Only the lines of the data holding the string "Test" need to be returned.

**EXERCISE MATERIALS**
- - -
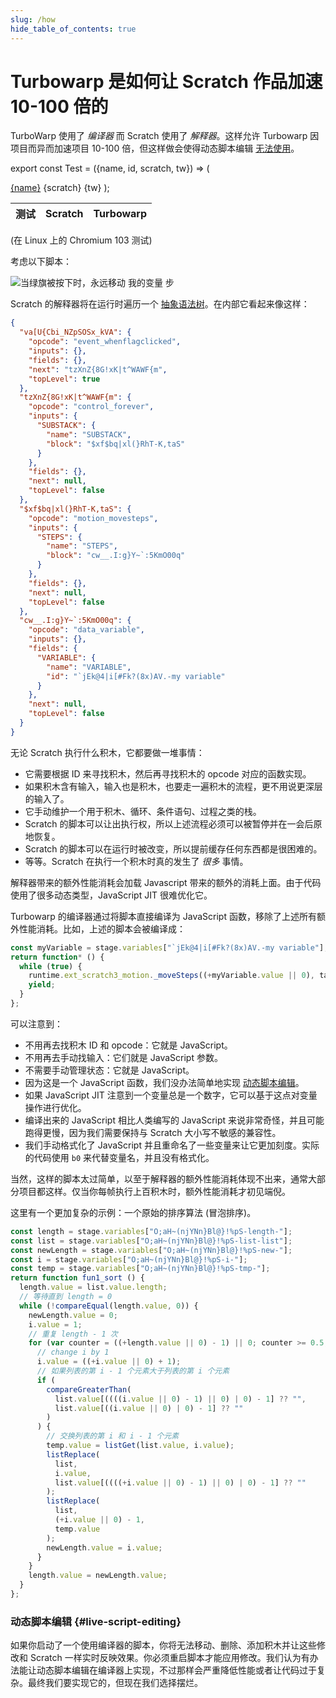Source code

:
 ```yaml
---
slug: /how
hide_table_of_contents: true
---
```


# Turbowarp 是如何让 Scratch 作品加速 10-100 倍的

TurboWarp 使用了 *编译器* 而 Scratch 使用了 *解释器*。这样允许 Turbowarp 因项目而异而加速项目 10-100 倍，但这样做会使得动态脚本编辑 [无法使用](#live-script-editing)。

export const Test = ({name, id, scratch, tw}) => (
  <tr>
    <td><a href={`https://scratch.mit.edu/projects/${id}/`}>{name}</a></td>
    <td>{scratch}</td>
    <td>{tw}</td>
  </tr>
);

<table style={{textAlign: "center"}}>
  <thead>
    <tr>
      <th>测试</th>
      <th>Scratch</th>
      <th>Turbowarp</th>
    </tr>
  </thead>
  <tbody>
    <Test name="快速排序 200000 个元素" id="310372816" scratch="10.746s" tw="0.0528s" />
    <Test name="光线追踪 分辨率=1 采样=10 景深=.08" id="412737809" scratch="832s" tw="16s" />
  </tbody>
</table>

(在 Linux 上的 Chromium 103 测试)

考虑以下脚本：

![当绿旗被按下时，永远移动 我的变量 步](./assets/forever-move-my-variable-steps.svg)

Scratch 的解释器将在运行时遍历一个 [抽象语法树](https://zh.wikipedia.org/wiki/%E6%8A%BD%E8%B1%A1%E8%AA%9E%E6%B3%95%E6%A8%B9)。在内部它看起来像这样：

```json
{
  "va[U{Cbi_NZpSOSx_kVA": {
    "opcode": "event_whenflagclicked",
    "inputs": {},
    "fields": {},
    "next": "tzXnZ{8G!xK|t^WAWF{m",
    "topLevel": true
  },
  "tzXnZ{8G!xK|t^WAWF{m": {
    "opcode": "control_forever",
    "inputs": {
      "SUBSTACK": {
        "name": "SUBSTACK",
        "block": "$xf$bq|xl(}RhT-K,taS"
      }
    },
    "fields": {},
    "next": null,
    "topLevel": false
  },
  "$xf$bq|xl(}RhT-K,taS": {
    "opcode": "motion_movesteps",
    "inputs": {
      "STEPS": {
        "name": "STEPS",
        "block": "cw__.I:g}Y~`:5KmO00q"
      }
    },
    "fields": {},
    "next": null,
    "topLevel": false
  },
  "cw__.I:g}Y~`:5KmO00q": {
    "opcode": "data_variable",
    "inputs": {},
    "fields": {
      "VARIABLE": {
        "name": "VARIABLE",
        "id": "`jEk@4|i[#Fk?(8x)AV.-my variable"
      }
    },
    "next": null,
    "topLevel": false
  }
}
```

无论 Scratch 执行什么积木，它都要做一堆事情：

 - 它需要根据 ID 来寻找积木，然后再寻找积木的 opcode 对应的函数实现。
 - 如果积木含有输入，输入也是积木，也要走一遍积木的流程，更不用说更深层的输入了。
 - 它手动维护一个用于积木、循环、条件语句、过程之类的栈。
 - Scratch 的脚本可以让出执行权，所以上述流程必须可以被暂停并在一会后原地恢复。
 - Scratch 的脚本可以在运行时被改变，所以提前缓存任何东西都是很困难的。
 - 等等。Scratch 在执行一个积木时真的发生了 *很多* 事情。

解释器带来的额外性能消耗会加载 Javascript 带来的额外的消耗上面。由于代码使用了很多动态类型，JavaScript JIT 很难优化它。

Turbowarp 的编译器通过将脚本直接编译为 JavaScript 函数，移除了上述所有额外性能消耗。比如，上述的脚本会被编译成：

```js
const myVariable = stage.variables["`jEk@4|i[#Fk?(8x)AV.-my variable"];
return function* () {
  while (true) {
    runtime.ext_scratch3_motion._moveSteps((+myVariable.value || 0), target);
    yield;
  }
};
```

可以注意到：

 - 不用再去找积木 ID 和 opcode：它就是 JavaScript。
 - 不用再去手动找输入：它们就是 JavaScript 参数。
 - 不需要手动管理状态：它就是 JavaScript。
 - 因为这是一个 JavaScript 函数，我们没办法简单地实现 [动态脚本编辑](#live-script-editing)。
 - 如果 JavaScript JIT 注意到一个变量总是一个数字，它可以基于这点对变量操作进行优化。
 - 编译出来的 JavaScript 相比人类编写的 JavaScript 来说非常奇怪，并且可能跑得更慢，因为我们需要保持与 Scratch 大小写不敏感的兼容性。
 - 我们手动格式化了 JavaScript 并且重命名了一些变量来让它更加刻度。实际的代码使用 `b0` 来代替变量名，并且没有格式化。

当然，这样的脚本太过简单，以至于解释器的额外性能消耗体现不出来，通常大部分项目都这样。仅当你每帧执行上百积木时，额外性能消耗才初见端倪。

这里有一个更加复杂的示例：一个原始的排序算法 (冒泡排序)。

```js
const length = stage.variables["O;aH~(njYNn}Bl@}!%pS-length-"];
const list = stage.variables["O;aH~(njYNn}Bl@}!%pS-list-list"];
const newLength = stage.variables["O;aH~(njYNn}Bl@}!%pS-new-"];
const i = stage.variables["O;aH~(njYNn}Bl@}!%pS-i-"];
const temp = stage.variables["O;aH~(njYNn}Bl@}!%pS-tmp-"];
return function fun1_sort () {
  length.value = list.value.length;
  // 等待直到 length = 0
  while (!compareEqual(length.value, 0)) {
    newLength.value = 0;
    i.value = 1;
    // 重复 length - 1 次
    for (var counter = ((+length.value || 0) - 1) || 0; counter >= 0.5; counter--) {
      // change i by 1
      i.value = ((+i.value || 0) + 1);
      // 如果列表的第 i - 1 个元素大于列表的第 i 个元素
      if (
        compareGreaterThan(
          list.value[((((i.value || 0) - 1) || 0) | 0) - 1] ?? "",
          list.value[((i.value || 0) | 0) - 1] ?? ""
        )
      ) {
        // 交换列表的第 i 和 i - 1 个元素
        temp.value = listGet(list.value, i.value);
        listReplace(
          list,
          i.value,
          list.value[((((+i.value || 0) - 1) || 0) | 0) - 1] ?? ""
        );
        listReplace(
          list,
          (+i.value || 0) - 1,
          temp.value
        );
        newLength.value = i.value;
      }
    }
    length.value = newLength.value;
  }
};
```

### 动态脚本编辑 {#live-script-editing}

如果你启动了一个使用编译器的脚本，你将无法移动、删除、添加积木并让这些修改和 Scratch 一样实时反映效果。你必须重启脚本才能应用修改。我们认为有办法能让动态脚本编辑在编译器上实现，不过那样会严重降低性能或者让代码过于复杂。最终我们要实现它的，但现在我们选择摆烂。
- - -
**EXERCISE OUTPUT**
export const Test = ({name, id, scratch, tw}) => (
    <Test name="快速排序 200000 个元素" id="310372816" scratch="10.746s" tw="0.0528s" />
    <Test name="光线追踪 分辨率=1 采样=10 景深=.08" id="412737809" scratch="832s" tw="16s" />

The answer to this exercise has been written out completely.